Capacity planning is a critical discipline for Site Reliability Engineering (SRE) teams responsible for maintaining reliable, performant systems at scale. As organizations increasingly rely on digital services, the ability to accurately forecast resource needs, plan for growth, and efficiently allocate infrastructure becomes essential for both reliability and cost management.
This comprehensive guide explores capacity planning methodologies, metrics, forecasting techniques, and implementation strategies specifically tailored for SRE teams. Whether you’re managing on-premises infrastructure, cloud resources, or hybrid environments, this guide will help you develop a robust capacity planning practice that ensures your systems can handle expected and unexpected demands while optimizing resource utilization.
Understanding Capacity Planning for SRE
Before diving into specific methodologies, let’s establish what capacity planning means in the context of Site Reliability Engineering.
What is Capacity Planning?
Capacity planning is the process of determining the resources required to meet expected workloads while maintaining service level objectives (SLOs). For SRE teams, this involves:
- Forecasting demand: Predicting future workload based on historical data and business projections
- Resource modeling: Understanding how workload translates to resource requirements
- Capacity allocation: Provisioning appropriate resources across services and regions
- Performance analysis: Ensuring systems meet performance targets under expected load
- Cost optimization: Balancing reliability requirements with infrastructure costs
Why Capacity Planning Matters for SRE
Effective capacity planning directly impacts several key aspects of reliability engineering:
- Reliability: Ensuring sufficient capacity to handle expected and unexpected loads
- Performance: Maintaining response times and throughput under varying conditions
- Cost efficiency: Avoiding over-provisioning while maintaining reliability
- Incident prevention: Proactively addressing capacity issues before they cause outages
- Scalability: Supporting business growth without service degradation
The Capacity Planning Lifecycle
Capacity planning is not a one-time activity but a continuous process:
┌─────────────────┐
│ │
│ Collect Data │
│ │
└────────┬────────┘
│
▼
┌─────────────────┐
│ │
│ Analyze Trends │
│ │
└────────┬────────┘
│
▼
┌─────────────────┐
│ │
│ Forecast Demand│
│ │
└────────┬────────┘
│
▼
┌─────────────────┐
│ │
│ Model Resource │
│ Requirements │
│ │
└────────┬────────┘
│
▼
┌─────────────────┐
│ │
│ Plan Capacity │
│ │
└────────┬────────┘
│
▼
┌─────────────────┐
│ │
│ Implement │
│ Changes │
│ │
└────────┬────────┘
│
▼
┌─────────────────┐
│ │
│ Monitor and │
│ Validate │
│ │
└────────┬────────┘
│
└─────────────► (Back to Collect Data)
Key Metrics for Capacity Planning
Effective capacity planning relies on tracking and analyzing the right metrics.

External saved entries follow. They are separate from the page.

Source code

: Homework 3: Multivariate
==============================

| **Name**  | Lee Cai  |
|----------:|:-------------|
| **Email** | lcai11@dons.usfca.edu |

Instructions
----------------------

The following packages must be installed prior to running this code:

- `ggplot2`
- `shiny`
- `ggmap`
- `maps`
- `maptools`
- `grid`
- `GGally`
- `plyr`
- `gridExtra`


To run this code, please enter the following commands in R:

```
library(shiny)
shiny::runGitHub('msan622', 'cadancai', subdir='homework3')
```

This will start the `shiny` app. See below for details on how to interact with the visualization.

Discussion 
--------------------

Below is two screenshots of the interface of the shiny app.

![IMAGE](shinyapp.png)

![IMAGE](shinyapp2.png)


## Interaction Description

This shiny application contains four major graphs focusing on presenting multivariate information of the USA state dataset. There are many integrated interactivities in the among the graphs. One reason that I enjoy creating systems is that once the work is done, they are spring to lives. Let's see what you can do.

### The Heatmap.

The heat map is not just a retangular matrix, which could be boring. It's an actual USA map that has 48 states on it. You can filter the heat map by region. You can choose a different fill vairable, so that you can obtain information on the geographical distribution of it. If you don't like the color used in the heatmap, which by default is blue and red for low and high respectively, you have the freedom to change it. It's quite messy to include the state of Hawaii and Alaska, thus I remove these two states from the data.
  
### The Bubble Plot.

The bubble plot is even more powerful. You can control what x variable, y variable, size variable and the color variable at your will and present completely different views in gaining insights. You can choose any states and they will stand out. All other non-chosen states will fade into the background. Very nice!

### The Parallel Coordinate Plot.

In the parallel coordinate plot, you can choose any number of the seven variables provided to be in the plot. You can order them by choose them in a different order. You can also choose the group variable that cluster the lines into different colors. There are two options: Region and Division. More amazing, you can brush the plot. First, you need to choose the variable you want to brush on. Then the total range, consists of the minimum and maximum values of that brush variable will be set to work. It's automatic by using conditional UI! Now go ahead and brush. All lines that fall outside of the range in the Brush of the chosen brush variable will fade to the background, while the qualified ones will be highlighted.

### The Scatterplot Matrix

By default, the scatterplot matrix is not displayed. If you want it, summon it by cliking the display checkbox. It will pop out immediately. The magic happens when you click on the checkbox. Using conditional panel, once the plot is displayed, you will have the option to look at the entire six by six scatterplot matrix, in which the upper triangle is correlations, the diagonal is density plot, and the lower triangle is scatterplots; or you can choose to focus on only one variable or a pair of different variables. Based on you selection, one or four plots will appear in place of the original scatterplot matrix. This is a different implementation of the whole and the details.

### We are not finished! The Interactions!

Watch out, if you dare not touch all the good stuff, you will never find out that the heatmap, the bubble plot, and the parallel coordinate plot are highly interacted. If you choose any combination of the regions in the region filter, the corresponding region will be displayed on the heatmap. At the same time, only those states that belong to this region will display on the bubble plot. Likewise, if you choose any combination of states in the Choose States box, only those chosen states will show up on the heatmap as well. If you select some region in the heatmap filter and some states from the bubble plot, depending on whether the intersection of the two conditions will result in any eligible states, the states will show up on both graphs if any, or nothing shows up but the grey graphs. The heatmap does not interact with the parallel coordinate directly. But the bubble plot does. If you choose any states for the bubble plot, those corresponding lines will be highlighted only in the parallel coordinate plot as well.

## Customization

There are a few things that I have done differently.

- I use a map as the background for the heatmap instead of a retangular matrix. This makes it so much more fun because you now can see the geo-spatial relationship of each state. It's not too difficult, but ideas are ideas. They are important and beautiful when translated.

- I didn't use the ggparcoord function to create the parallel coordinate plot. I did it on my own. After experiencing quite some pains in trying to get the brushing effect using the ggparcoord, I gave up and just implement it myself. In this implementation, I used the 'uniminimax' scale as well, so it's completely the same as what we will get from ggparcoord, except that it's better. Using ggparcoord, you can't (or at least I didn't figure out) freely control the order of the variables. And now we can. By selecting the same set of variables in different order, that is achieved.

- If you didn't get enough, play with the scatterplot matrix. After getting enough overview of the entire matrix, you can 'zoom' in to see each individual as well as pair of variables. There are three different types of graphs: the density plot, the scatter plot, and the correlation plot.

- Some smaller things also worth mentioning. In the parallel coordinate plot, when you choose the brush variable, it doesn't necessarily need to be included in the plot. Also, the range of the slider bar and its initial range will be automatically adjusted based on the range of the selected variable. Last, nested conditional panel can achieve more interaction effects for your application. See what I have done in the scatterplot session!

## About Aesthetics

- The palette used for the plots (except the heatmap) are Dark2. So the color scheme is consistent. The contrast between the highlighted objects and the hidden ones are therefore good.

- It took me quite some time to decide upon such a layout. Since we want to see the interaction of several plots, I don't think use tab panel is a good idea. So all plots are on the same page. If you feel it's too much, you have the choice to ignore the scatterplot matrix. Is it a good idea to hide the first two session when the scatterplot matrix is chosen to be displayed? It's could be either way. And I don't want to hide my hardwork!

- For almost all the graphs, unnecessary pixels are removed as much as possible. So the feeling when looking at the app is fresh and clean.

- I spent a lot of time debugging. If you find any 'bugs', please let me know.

Resource Utilization Metrics
These metrics measure how much of your available resources are being used:
CPU Utilization: Percentage of CPU capacity being used
- Target: Typically 60-80% for headroom
- Formula:
(CPU time used / CPU time available) * 100%
Memory Utilization: Percentage of memory being used
- Target: Typically 70-85% for headroom
- Formula:
(Memory used / Total memory) * 100%
Disk Utilization: Percentage of storage capacity being used
- Target: Typically <80% for performance reasons
- Formula:
(Disk space used / Total disk space) * 100%
Network Utilization: Percentage of network bandwidth being used
- Target: Typically <70% to avoid congestion
- Formula:
(Network traffic / Network capacity) * 100%
Performance Metrics
These metrics measure how well your system is performing:
Latency: Time taken to process a request
- Target: Depends on SLOs (e.g., p95 < 200ms)
- Formula:
Time request completed - Time request received
Throughput: Number of requests processed per unit time
- Target: Depends on system requirements
- Formula:
Number of requests / Time period
Error Rate: Percentage of requests that result in errors
- Target: Typically <0.1% for critical services
- Formula:
(Number of errors / Total requests) * 100%
Saturation: Extent to which a resource has more work than it can handle
- Target: Avoid saturation (queue depth > 0)
- Formula: Varies by resource (e.g., queue depth, thread pool utilization)
Business Metrics
These metrics connect technical capacity to business outcomes:
User Growth: Rate of increase in user base
- Formula:
(Current users - Previous users) / Previous users * 100%
- Formula:
Transaction Volume: Number of business transactions
- Formula:
Sum of transactions in time period
- Formula:
Feature Adoption: Usage of specific features
- Formula:
Number of feature uses / Total user sessions
- Formula:
Seasonal Patterns: Cyclical variations in demand
- Formula: Typically analyzed with time series decomposition
Cost Metrics
These metrics help optimize the financial aspects of capacity:
Cost per Request: Infrastructure cost divided by request count
- Formula:
Total infrastructure cost / Number of requests
- Formula:
Cost per User: Infrastructure cost divided by user count
- Formula:
Total infrastructure cost / Number of users
- Formula:
Resource Efficiency: Business value generated per unit of resource
- Formula:
Business value metric / Resource consumption
- Formula:
Utilization Efficiency: Actual utilization vs. provisioned capacity
- Formula:
Average utilization / Provisioned capacity
- Formula:
Demand Forecasting Techniques
Accurate demand forecasting is the foundation of effective capacity planning.
Time Series Analysis
Time series analysis examines historical data to identify patterns and project future demand:
Moving Averages: Smooths out short-term fluctuations
def moving_average(data, window): return [sum(data[i:i+window]) / window for i in range(len(data) - window + 1)]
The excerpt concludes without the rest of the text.